As I get ever closer to completing the first partition, my thoughts advance toward water tanks. Thus I had a look at some ideas and saw both problems and solutions.

Big problem - I have no idea how much water I use in a week. I know for cooking and drinking, my daily use has to be less than a gallon. For bathing and the toilet, I have no idea at all.

A smaller problem is that water tanks can be very expensive so I checked eBay and found cheap water tanks with postage that pretty much eliminated any potential saving. It didn't help with sizing that there seemed to be no minimum tank size.

Gambling that the tank size needed would be around 50 gallons, I found proper water tanks were ridiculously expensive. Checking around, I found 15, 30 and 55 gallon drums going for a song. Thereby hung two more problems - all the tanks bar the 15 gallon hung down below the skirt on the bottom of the bus, giving me visions of losing them as I passed over hump back bridges and the like.

The next thing I looked at was 12 inch water main pipe. That would have been great bar for the attachments such as end caps being $250 each. At that point it was time to head to work which I did. At work, as I pondered life, the universe and everything (Douglas Adams reference), the answer came to me in a flash as I flushed. 5 inch downpipe could well be my answer.

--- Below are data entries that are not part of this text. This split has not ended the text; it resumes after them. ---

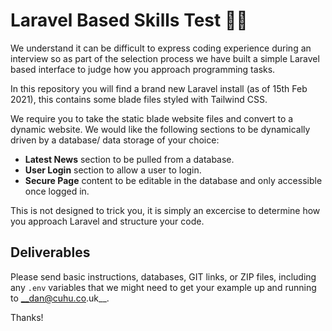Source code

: # Laravel Based Skills Test 👋🏼

We understand it can be difficult to express coding experience during an interview so as part of the selection process we have built a simple Laravel based interface to judge how you approach programming tasks.

In this repository you will find a brand new Laravel install (as of 15th Feb 2021), this contains some blade files styled with Tailwind CSS.

We require you to take the static blade website files and convert to a dynamic website. We would like the following sections to be dynamically driven by a database/ data storage of your choice:

- __Latest News__ section to be pulled from a database.
- __User Login__ section to allow a user to login.
- __Secure Page__ content to be editable in the database and only accessible once logged in.

This is not designed to trick you, it is simply an excercise to determine how you approach Laravel and structure your code.

## Deliverables

Please send basic instructions, databases, GIT links, or ZIP files, including any `.env` variables that we might need to get your example up and running to __dan@cuhu.co.uk__.

Thanks!
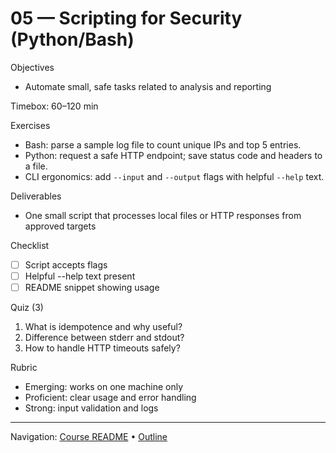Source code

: # 05 — Scripting for Security (Python/Bash)

Objectives
- Automate small, safe tasks related to analysis and reporting

Timebox: 60–120 min

Exercises
- Bash: parse a sample log file to count unique IPs and top 5 entries.
- Python: request a safe HTTP endpoint; save status code and headers to a file.
- CLI ergonomics: add `--input` and `--output` flags with helpful `--help` text.

Deliverables
- One small script that processes local files or HTTP responses from approved targets

Checklist
- [ ] Script accepts flags
- [ ] Helpful --help text present
- [ ] README snippet showing usage

Quiz (3)
1) What is idempotence and why useful?
2) Difference between stderr and stdout?
3) How to handle HTTP timeouts safely?

Rubric
- Emerging: works on one machine only
- Proficient: clear usage and error handling
- Strong: input validation and logs

---
Navigation: [Course README](../../README.md) • [Outline](../../docs/outline.md)
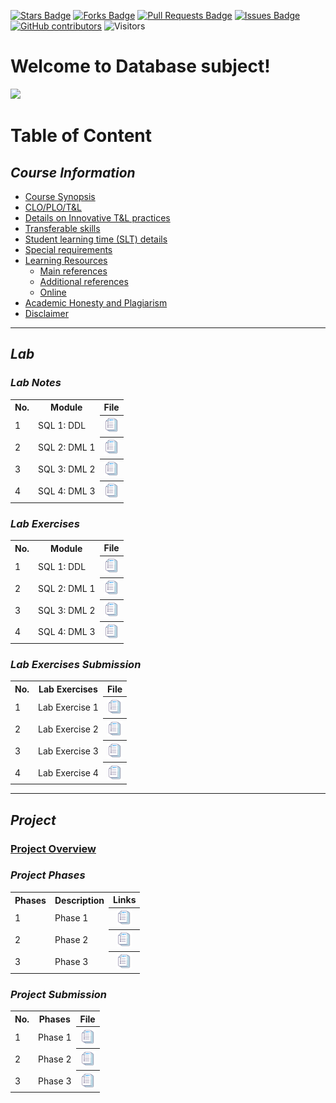 <a href="https://github.com/IzyanIzzatiK/SECD2523-02/stargazers"><img src="https://img.shields.io/github/stars/IzyanIzzatiK/SECD2523-02" alt="Stars Badge"/></a>
<a href="https://github.com/IzyanIzzatiK/SECD2523-02/network/members"><img src="https://img.shields.io/github/forks/IzyanIzzatiK/SECD2523-02" alt="Forks Badge"/></a>
<a href="https://github.com/IzyanIzzatiK/SECD2523-02/pulls"><img src="https://img.shields.io/github/issues-pr/IzyanIzzatiK/SECD2523-02" alt="Pull Requests Badge"/></a>
<a href="https://github.com/IzyanIzzatiK/SECD2523-02"><img src="https://img.shields.io/github/issues/IzyanIzzatiK/SECD2523-02" alt="Issues Badge"/></a>
<a href="https://github.com/IzyanIzzatiK/SECD2523-02/graphs/contributors"><img alt="GitHub contributors" src="https://img.shields.io/github/contributors/IzyanIzzatiK/SECD2523-02?color=2b9348"></a>
![Visitors](https://api.visitorbadge.io/api/visitors?path=https%3A%2F%2Fgithub.com%2FIzyanIzzatiK%2SECD2523-02&labelColor=%23d9e3f0&countColor=%23697689&style=flat)

# Welcome to Database subject!

![](https://bs-uploads.toptal.io/blackfish-uploads/components/seo/content/og_image_file/og_image/1282569/0712-Bad_Practices_in_Database_Design_-_Are_You_Making_These_Mistakes_Dan_Social-754bc73011e057dc76e55a44a954e0c3.png)

# Table of Content

## **_Course Information_**
  - [Course Synopsis](CI.md#course-synopsis)
  - [CLO/PLO/T&L](CI.md#mapping-of-the-course-learning-outcomes-clo-to-the-programme-learning-outcomes-plo-teaching--learning-tl-methods-and-assessment-methods)
  - [Details on Innovative T&L practices](CI.md#details-on-innovative-tl-practices)
  - [Transferable skills](CI.md#transferable-skills-generic-skills-learned-in-course-of-study-which-can-be-useful-and-utilised-in-other-settings)
  - [Student learning time (SLT) details](CI.md#student-learning-time-slt-details)
  - [Special requirements](CI.md#special-requirements-to-deliver-the-course-eg-software-nursery-computer-lab-simulation-room)
  - [Learning Resources](CI.md#learning-resources)
    - [Main references](CI.md#main-references)
    - [Additional references](CI.md#additional-references)
    - [Online](CI.md#online)
  - [Academic Honesty and Plagiarism](CI.md#academic-honesty-and-plagiarism-below-is-just-a-sample)
  - [Disclaimer](CI.md#disclaimer) <br> <be>

---

## **_Lab_**
### **_Lab Notes_**
<table>
  <tr>
    <th>No.</th>
    <th>Module</th>
    <th>File</th>
  </tr>
  <tr>
    <td>1</td>
    <td>SQL 1: DDL</td>
    <th><a href="lab/Student%20notes/DDL" ><img src="project/images/rfp.png" width="24px" height="24px" ></a></th>
  </tr>
  <tr>
    <td>2</td>
    <td>SQL 2: DML 1</td>
    <th><a href="lab/Student%20notes/DML1" ><img src="project/images/rfp.png" width="24px" height="24px" ></a></th>
  </tr>
  <tr>
    <td>3</td>
    <td>SQL 3: DML 2 </td>
    <th><a href="lab/Student%20notes/DML2" ><img src="project/images/rfp.png" width="24px" height="24px" ></a></th>
  </tr>
  <tr>
    <td>4</td>
    <td>SQL 4: DML 3</td>
    <th><a href="lab/Student%20notes/DML3" ><img src="project/images/rfp.png" width="24px" height="24px" ></a></th>
  </tr>
</table>

### **_Lab Exercises_**
<table>
  <tr>
    <th>No.</th>
    <th>Module</th>
    <th>File</th>
  </tr>
  <tr>
    <td>1</td>
    <td>SQL 1: DDL</td>
    <th><a href="lab/Lab%20project/DDL" ><img src="project/images/rfp.png" width="24px" height="24px" ></a></th>
  </tr>
  <tr>
    <td>2</td>
    <td>SQL 2: DML 1</td>
    <th><a href="lab/Lab%20project/DML1" ><img src="project/images/rfp.png" width="24px" height="24px" ></a></th>
  </tr>
  <tr>
    <td>3</td>
    <td>SQL 3: DML 2 </td>
    <th><a href="lab/Lab%20project/DML2" ><img src="project/images/rfp.png" width="24px" height="24px" ></a></th>
  </tr>
  <tr>
    <td>4</td>
    <td>SQL 4: DML 3</td>
    <th><a href="lab/Lab%20project/DML3" ><img src="project/images/rfp.png" width="24px" height="24px" ></a></th>
  </tr>
</table>

### **_Lab Exercises Submission_**
<table>
  <tr>
    <th>No.</th>
    <th>Lab Exercises</th>
    <th>File</th>
  </tr>
  <tr>
    <td>1</td>
    <td>Lab Exercise 1</td>
    <th><a href="lab/submission/lab-exercise1.md" ><img src="project/images/rfp.png" width="24px" height="24px" ></a></th>
  </tr>
  <tr>
    <td>2</td>
    <td>Lab Exercise 2</td>
    <th><a href="lab/submission/lab-exercise2.md" ><img src="project/images/rfp.png" width="24px" height="24px" ></a></th>
  </tr>
  <tr>
    <td>3</td>
    <td>Lab Exercise 3</td>
    <th><a href="lab/submission/lab-exercise3.md" ><img src="project/images/rfp.png" width="24px" height="24px" ></a></th>
  </tr>
  <tr>
    <td>4</td>
    <td>Lab Exercise 4</td>
    <th><a href="lab/submission/lab-exercise4.md" ><img src="project/images/rfp.png" width="24px" height="24px" ></a></th>
  </tr>
</table>

---

## **_Project_** 
### [Project Overview](project/project_overview.md)
### **_Project Phases_** 
<table>
  <tr>
    <th>Phases</th>
    <th>Description</th>
    <th>Links</th>
  </tr>
  <tr>
    <td>1</td>
    <td>Phase 1</td>
    <th><a href="project/phase%201/README.md#project-phase-1" ><img src="project/images/rfp.png" width="24px" height="24px" ></a></th>
  </tr>
  <tr>
    <td>2</td>
    <td>Phase 2</td>
    <th><a href="project/phase%202/README.md#project-phase-2" ><img src="project/images/rfp.png" width="24px" height="24px" ></a></th>
  </tr>
  <tr>
    <td>3</td>
    <td>Phase 3</td>
    <th><a href="project/phase%203/README.md#project-phase-3" ><img src="project/images/rfp.png" width="24px" height="24px" ></a></th>
  </tr>
</table>

### **_Project Submission_**
<table>
  <tr>
    <th>No.</th>
    <th>Phases</th>
    <th>File</th>
  </tr>
  <tr>
    <td>1</td>
    <td>Phase 1</td>
    <th><a href="project/submission/phase1.md" ><img src="project/images/rfp.png" width="24px" height="24px" ></a></th>
  </tr>
  <tr>
    <td>2</td>
    <td>Phase 2</td>
    <th><a href="project/submission/phase2.md" ><img src="project/images/rfp.png" width="24px" height="24px" ></a></th>
  </tr>
  <tr>
    <td>3</td>
    <td>Phase 3</td>
    <th><a href="project/submission/phase3.md" ><img src="project/images/rfp.png" width="24px" height="24px" ></a></th>
  </tr>
</table>
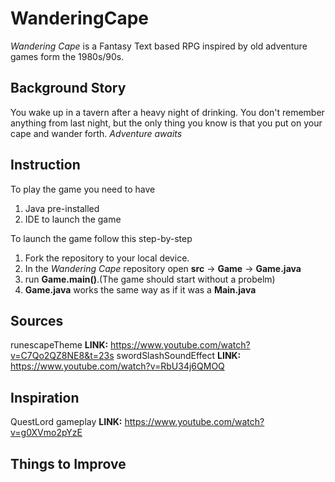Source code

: # WanderingCape

*Wandering Cape* is a Fantasy Text based RPG inspired by old adventure games form the 1980s/90s.

## Background Story
You wake up in a tavern after a heavy night of drinking. You don't remember anything from last night, but the only thing you know is that you put on your cape and wander forth.
*Adventure awaits*


## Instruction

To play the game you need to have
1. Java pre-installed
2. IDE to launch the game

To launch the game follow this step-by-step
1. Fork the repository to your local device.
2. In the *Wandering Cape* repository open **src** -> **Game** -> **Game.java**
3. run **Game.main()**.(The game should start without a probelm)
4. **Game.java** works the same way as if it was a **Main.java**

## Sources

runescapeTheme
**LINK:** https://www.youtube.com/watch?v=C7Qo2QZ8NE8&t=23s
swordSlashSoundEffect
**LINK:** https://www.youtube.com/watch?v=RbU34j6QMOQ

## Inspiration

QuestLord gameplay
**LINK:** https://www.youtube.com/watch?v=g0XVmo2pYzE

## Things to Improve

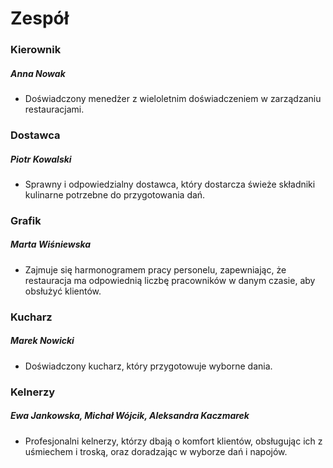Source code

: # Zespół

### Kierownik

##### Anna Nowak 
- Doświadczony menedżer z wieloletnim doświadczeniem w zarządzaniu restauracjami.

### Dostawca

##### Piotr Kowalski 
- Sprawny i odpowiedzialny dostawca, który dostarcza świeże składniki kulinarne potrzebne do przygotowania dań.

### Grafik

##### Marta Wiśniewska 
- Zajmuje się harmonogramem pracy personelu, zapewniając, że restauracja ma odpowiednią liczbę pracowników w danym czasie, aby obsłużyć klientów.

### Kucharz

##### Marek Nowicki 
- Doświadczony kucharz, który przygotowuje wyborne dania.

### Kelnerzy

##### Ewa Jankowska, Michał Wójcik, Aleksandra Kaczmarek 
- Profesjonalni kelnerzy, którzy dbają o komfort klientów, obsługując ich z uśmiechem i troską, oraz doradzając w wyborze dań i napojów.
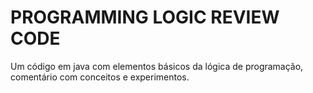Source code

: # PROGRAMMING LOGIC REVIEW CODE

  Um código em java com elementos básicos da lógica de programação, comentário com conceitos e experimentos.
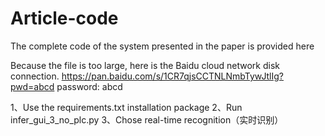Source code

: # Article-code
The complete code of the system presented in the paper is provided here

Because the file is too large, here is the Baidu cloud network disk connection.
https://pan.baidu.com/s/1CR7qjsCCTNLNmbTywJtlIg?pwd=abcd password: abcd

1、Use the requirements.txt installation package
2、Run infer_gui_3_no_plc.py
3、Chose real-time recognition（实时识别）
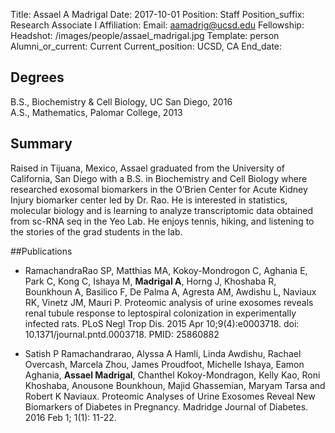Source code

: Title: Assael A Madrigal
Date: 2017-10-01
Position: Staff
Position_suffix: Research Associate I
Affiliation:
Email: aamadrig@ucsd.edu
Fellowship:
Headshot: /images/people/assael_madrigal.jpg
Template: person
Alumni_or_current: Current
Current_position: UCSD, CA
End_date: 
<!-- Status: draft -->

## Degrees
B.S., Biochemistry & Cell Biology, UC San Diego, 2016<br>
A.S., Mathematics, Palomar College, 2013 <br>

## Summary
Raised in Tijuana, Mexico, Assael graduated from the University of California, San Diego with a B.S. in Biochemistry and Cell Biology where researched exosomal biomarkers in the O’Brien Center for Acute Kidney Injury biomarker center led by Dr. Rao. He is interested in statistics, molecular biology and is learning to analyze transcriptomic data obtained from sc-RNA seq in the Yeo Lab.He enjoys tennis, hiking, and listening to the stories of the grad students in the lab.

##Publications
* RamachandraRao SP, Matthias MA, Kokoy-Mondrogon C, Aghania E, Park C, Kong C, Ishaya M, **Madrigal A**, Horng J, Khoshaba R, Bounkhoun A, Basilico F, De Palma A, Agresta AM, Awdishu L, Naviaux RK, Vinetz JM, Mauri P. Proteomic analysis of urine exosomes reveals renal tubule response to leptospiral colonization in experimentally infected rats.PLoS Negl Trop Dis. 2015 Apr 10;9(4):e0003718. doi: 10.1371/journal.pntd.0003718. PMID: 25860882
* Satish P Ramachandrarao, Alyssa A Hamli, Linda Awdishu, Rachael Overcash, Marcela Zhou, James Proudfoot, Michelle Ishaya, Eamon Aghania, **Assael Madrigal**, Chanthel Kokoy-Mondragon, Kelly Kao, Roni Khoshaba, Anousone Bounkhoun, Majid Ghassemian, Maryam Tarsa and Robert K Naviaux. Proteomic Analyses of Urine Exosomes Reveal New Biomarkers of Diabetes in Pregnancy.Madridge Journal of Diabetes. 2016 Feb 1; 1(1): 11-22.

Returning home from slaving away at work, as I ate dinner I looked up my answers while my girlfriend's mother flashed me dirty looks for daring to use my phone at the dinner table. It turns out that a 4 foot length of 5 inch round tube will hold 4 gallons of water. Each gallon weighs around 8.35 pounds. Ten lengths laid parallel would take 50 inches of space. That's too much so laying the tubes 2 deep would take up 25 inches by 10 inches. That's much more doable. Add a 3rd layer and it would be 25 inches by 15 inches. Of course that is not optimizing the spaces between the tubes. 15 tubes would carry 60 gallons plus what would be held in the connecting sections. 60 gallons would weigh 501lbs or about the weight of 4 children.

Thinking further on plumbing, the grey tanks could be 20 gallon tube sets with the waste water being recycled to flush the toilet into a 15 gallon drum. Going on from the drum, two tubes could be inserted into the drum, one to act as a vent which goes to the roof to dissipate fumes. The other will also come from the roof but will have a small heater and fan. The warm air will evaporate the content of the black tank. When its time to physically empty the black tank, a removable, sealed end can be removed and the dessicated content shoveled out into a bag.

Running the system this way, the grey tank might need an occasional flushing and the white tank regular refilling but this should reduce the need to empty the grey frequently and the black. These are initial thoughts, of course.